All lines from the one containing "### Was ist ein *Software-Architekturmuster*?" to the end of the entries below must be output exactly, and no other lines.
=== GIVEN INFORMATION ===
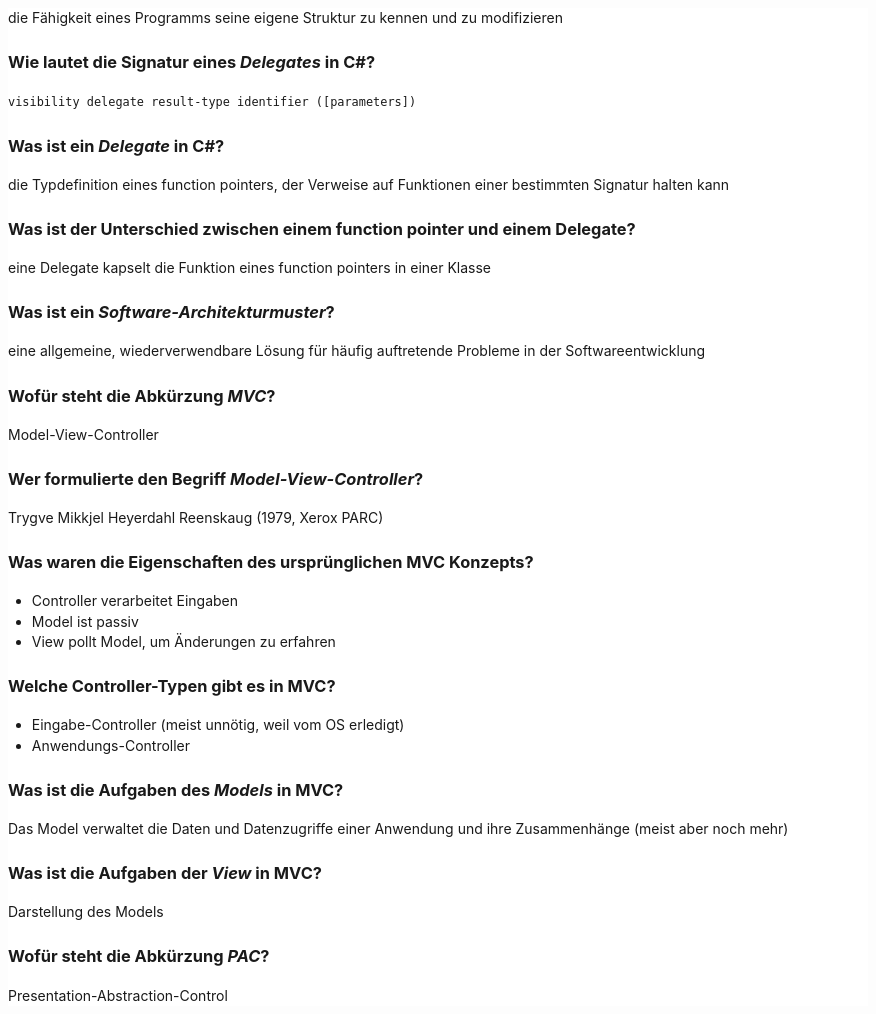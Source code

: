 die Fähigkeit eines Programms seine eigene Struktur zu kennen und zu modifizieren

### Wie lautet die Signatur eines *Delegates* in C#?

`visibility delegate result-type identifier ([parameters])`

### Was ist ein *Delegate* in C#?

die Typdefinition eines function pointers, der Verweise auf Funktionen einer bestimmten Signatur halten kann

### Was ist der Unterschied zwischen einem function pointer und einem Delegate?

eine Delegate kapselt die Funktion eines function pointers in einer Klasse

### Was ist ein *Software-Architekturmuster*?

eine allgemeine, wiederverwendbare Lösung für häufig auftretende Probleme in der Softwareentwicklung

### Wofür steht die Abkürzung *MVC*?

Model-View-Controller

### Wer formulierte den Begriff *Model-View-Controller*?

Trygve Mikkjel Heyerdahl Reenskaug (1979, Xerox PARC)

### Was waren die Eigenschaften des ursprünglichen MVC Konzepts?

- Controller verarbeitet Eingaben
- Model ist passiv
- View pollt Model, um Änderungen zu erfahren

### Welche Controller-Typen gibt es in MVC?

- Eingabe-Controller (meist unnötig, weil vom OS erledigt)
- Anwendungs-Controller

### Was ist die Aufgaben des *Models* in MVC?

Das Model verwaltet die Daten und Datenzugriffe einer Anwendung und ihre
Zusammenhänge (meist aber noch mehr)

### Was ist die Aufgaben der *View* in MVC?

Darstellung des Models

### Wofür steht die Abkürzung *PAC*?

Presentation-Abstraction-Control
===
**PROBLEM SOLUTION**
### Was ist ein *Software-Architekturmuster*?

eine allgemeine, wiederverwendbare Lösung für häufig auftretende Probleme in der Softwareentwicklung

### Wofür steht die Abkürzung *MVC*?

Model-View-Controller

### Wer formulierte den Begriff *Model-View-Controller*?

Trygve Mikkjel Heyerdahl Reenskaug (1979, Xerox PARC)

### Was waren die Eigenschaften des ursprünglichen MVC Konzepts?

- Controller verarbeitet Eingaben
- Model ist passiv
- View pollt Model, um Änderungen zu erfahren

### Welche Controller-Typen gibt es in MVC?

- Eingabe-Controller (meist unnötig, weil vom OS erledigt)
- Anwendungs-Controller

### Was ist die Aufgaben des *Models* in MVC?

Das Model verwaltet die Daten und Datenzugriffe einer Anwendung und ihre
Zusammenhänge (meist aber noch mehr)

### Was ist die Aufgaben der *View* in MVC?

Darstellung des Models

### Wofür steht die Abkürzung *PAC*?

Presentation-Abstraction-Control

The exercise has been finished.